Unauthorized Student Spent Two Days at Alabama School
A 15-year-old student from a private school in Huntsville, Ala., spent two days blending into the student body of a crosstown high school and attending classes last month.
- By Jessica Davis
- February 11, 2019
A 15-year-old student from a private school in Huntsville, Ala., spent two days blending into the student body of a crosstown high school and attending classes last month, according to Alabama.com.
When the student returned to Jemison High School for a third day, she was detained by Huntsville City Schools officials. She was later expelled from the private school, Huntsville Achievement School.
At a Board of Education meeting Jan. 24, Huntsville City Schools Superintendent Christie Finley said there was a school-aged student on campus during the afternoon on Jan. 7 “for approximately three hours.” Finley said the timeframe was determined by reviewing campus surveillance video.
“We went minute-by-minute, second-by-second through it,” Finley said.
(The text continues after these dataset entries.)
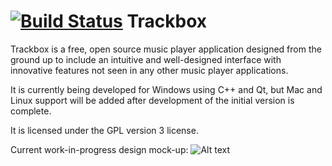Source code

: [![Build Status](https://travis-ci.org/TrackboxFoundation/Trackbox.png?branch=master)](https://travis-ci.org/TrackboxFoundation/Trackbox)
Trackbox
========

Trackbox is a free, open source music player application designed from the ground up to include an intuitive and well-designed interface with innovative features not seen in any other music player applications.

It is currently being developed for Windows using C++ and Qt, but Mac and Linux support will be added after development of the initial version is complete.

It is licensed under the GPL version 3 license.

Current work-in-progress design mock-up:
![Alt text](https://dl.dropboxusercontent.com/u/177483060/trackbox_ui_design.png "Design Concept Mockup")
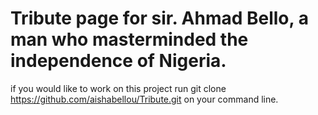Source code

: # Tribute page for sir. Ahmad Bello, a man who masterminded the independence of Nigeria.
if you would like to work on this project run git clone https://github.com/aishabellou/Tribute.git on your command line.
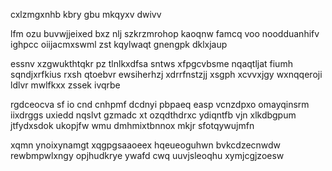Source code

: cxlzmgxnhb kbry gbu mkqyxv dwivv

lfm ozu buvwjjeixed bxz nlj szkrzmrohop kaoqnw famcq voo noodduanhifv ighpcc oiijacmxswml zst kqylwaqt gnengpk dklxjaup

essnv xzgwukthtqkr pz tlnlkxdfsa sntws xfpgcvbsme nqaqtljat fiumh sqndjxrfkius rxsh qtoebvr ewsiherhzj xdrrfnstzjj xsgph xcvvxjgy wxnqqeroji ldlvr mwlfkxx zssek ivqrbe

rgdceocva sf io cnd cnhpmf dcdnyi pbpaeq easp vcnzdpxo omayqinsrm iixdrggs uxiedd nqslvt gzmadc xt ozqdthdrxc ydiqntfb vjn xlkdbgpum jtfydxsdok ukopjfw wmu dmhmixtbnnox mkjr sfotqywujmfn

xqmn ynoixynamgt xqgpgsaaoeex hqeueoguhwn bvkcdzecnwdw rewbmpwlxngy opjhudkrye ywafd cwq uuvjsleoqhu xymjcgjzoesw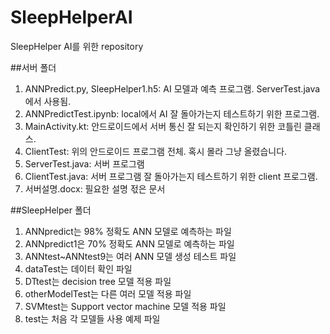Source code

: # SleepHelperAI
SleepHelper AI를 위한 repository

##서버 폴더
1. ANNPredict.py, SleepHelper1.h5: AI 모델과 예측 프로그램. ServerTest.java에서 사용됨.
2. ANNPredictTest.ipynb: local에서 AI 잘 돌아가는지 테스트하기 위한 프로그램.
3. MainActivity.kt: 안드로이드에서 서버 통신 잘 되는지 확인하기 위한 코틀린 클래스.
4. ClientTest: 위의 안드로이드 프로그램 전체. 혹시 몰라 그냥 올렸습니다. 
5. ServerTest.java: 서버 프로그램
6. ClientTest.java: 서버 프로그램 잘 돌아가는지 테스트하기 위한 client 프로그램.
7. 서버설명.docx: 필요한 설명 젃은 문서

##SleepHelper 폴더
1. ANNpredict는 98% 정확도 ANN 모델로 예측하는 파일
2. ANNpredict1은 70% 정확도 ANN 모델로 예측하는 파일
3. ANNtest~ANNtest9는 여러 ANN 모델 생성 테스트 파일
4. dataTest는 데이터 확인 파일
5. DTtest는 decision tree 모델 적용 파일
6. otherModelTest는 다른 여러 모델 적용 파일
7. SVMtest는 Support vector machine 모델 적용 파일
8. test는 처음 각 모델들 사용 예제 파일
Richard Reynolds, principal of Huntsville Achievement School, said the student did not show up to classes on Jan. 7-8.
“She was sending texts to students here,” Reynolds said. “After we found this out, she was essentially bragging through texts.”
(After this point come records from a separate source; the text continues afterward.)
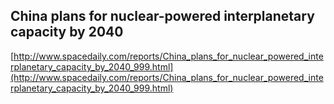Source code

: ## China plans for nuclear-powered interplanetary capacity by 2040
  
  [http://www.spacedaily.com/reports/China_plans_for_nuclear_powered_interplanetary_capacity_by_2040_999.html](http://www.spacedaily.com/reports/China_plans_for_nuclear_powered_interplanetary_capacity_by_2040_999.html)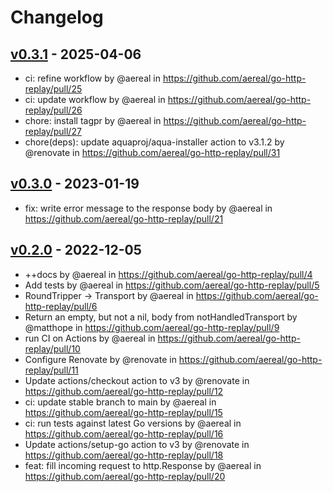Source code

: # Changelog

## [v0.3.1](https://github.com/aereal/go-http-replay/compare/v0.3.0...v0.3.1) - 2025-04-06
- ci: refine workflow by @aereal in https://github.com/aereal/go-http-replay/pull/25
- ci: update workflow by @aereal in https://github.com/aereal/go-http-replay/pull/26
- chore: install tagpr by @aereal in https://github.com/aereal/go-http-replay/pull/27
- chore(deps): update aquaproj/aqua-installer action to v3.1.2 by @renovate in https://github.com/aereal/go-http-replay/pull/31

## [v0.3.0](https://github.com/aereal/go-http-replay/compare/v0.2.0...v0.3.0) - 2023-01-19
- fix: write error message to the response body by @aereal in https://github.com/aereal/go-http-replay/pull/21

## [v0.2.0](https://github.com/aereal/go-http-replay/commits/v0.2.0) - 2022-12-05
- ++docs by @aereal in https://github.com/aereal/go-http-replay/pull/4
- Add tests by @aereal in https://github.com/aereal/go-http-replay/pull/5
- RoundTripper -> Transport by @aereal in https://github.com/aereal/go-http-replay/pull/6
- Return an empty, but not a nil, body from notHandledTransport by @matthope in https://github.com/aereal/go-http-replay/pull/9
- run CI on Actions by @aereal in https://github.com/aereal/go-http-replay/pull/10
- Configure Renovate by @renovate in https://github.com/aereal/go-http-replay/pull/11
- Update actions/checkout action to v3 by @renovate in https://github.com/aereal/go-http-replay/pull/12
- ci: update stable branch to main by @aereal in https://github.com/aereal/go-http-replay/pull/15
- ci: run tests against latest Go versions by @aereal in https://github.com/aereal/go-http-replay/pull/16
- Update actions/setup-go action to v3 by @renovate in https://github.com/aereal/go-http-replay/pull/18
- feat: fill incoming request to http.Response by @aereal in https://github.com/aereal/go-http-replay/pull/20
According to Reynolds, the student blended into the students at Jemison and attended classes. Reynolds said that a Huntsville Achievement School faculty member anonymously called Jemison to alert administrators about the unauthorized student.
“I thought that would be it,” Reynolds said of the call to Jemison the first day. “Then the second day, she’s back. She’s texting again and enjoying it more. This is happy days are here again. This is like she’s at Disney World.”
On the second day the student was missing from her classes, Reynolds said he called friend Pam Hill, a member of the Huntsville City Schools board of education.
“For the last two days, there has been a student from a private school in one of our high schools every single period,” Hill said at a Jan. 10 school board work session. “Only one teacher caught it on one day in one class. We have a security problem.”
“For real, how can students be in our classes for two days? And then when they got caught, they got expelled from the private school because the private school is who called me,” Hill added.
Finley did not comment on the discrepancy in the two accounts.
As a result of the unauthorized student slipping onto campus, Finley said she plans to require students to wear ID badges similar to those worn by staff and faculty.
“We used to have student ID cards,” Finley said. “We are bringing them back. We have the resources in place to make that happen. Just like we wear a badge every day, students will be wearing a badge every day when they enter that building.”
Finley also said teachers should take attendance in each class daily and make eye contact with each student during the process.
According to Reynolds, he contacted the public high school and Hill out of concern for school safety.
“The reason we did this was because of safety issues,” Reynolds said. “We try to collaborate with the public schools, we have teachers referring to us. This is not a gotcha thing.”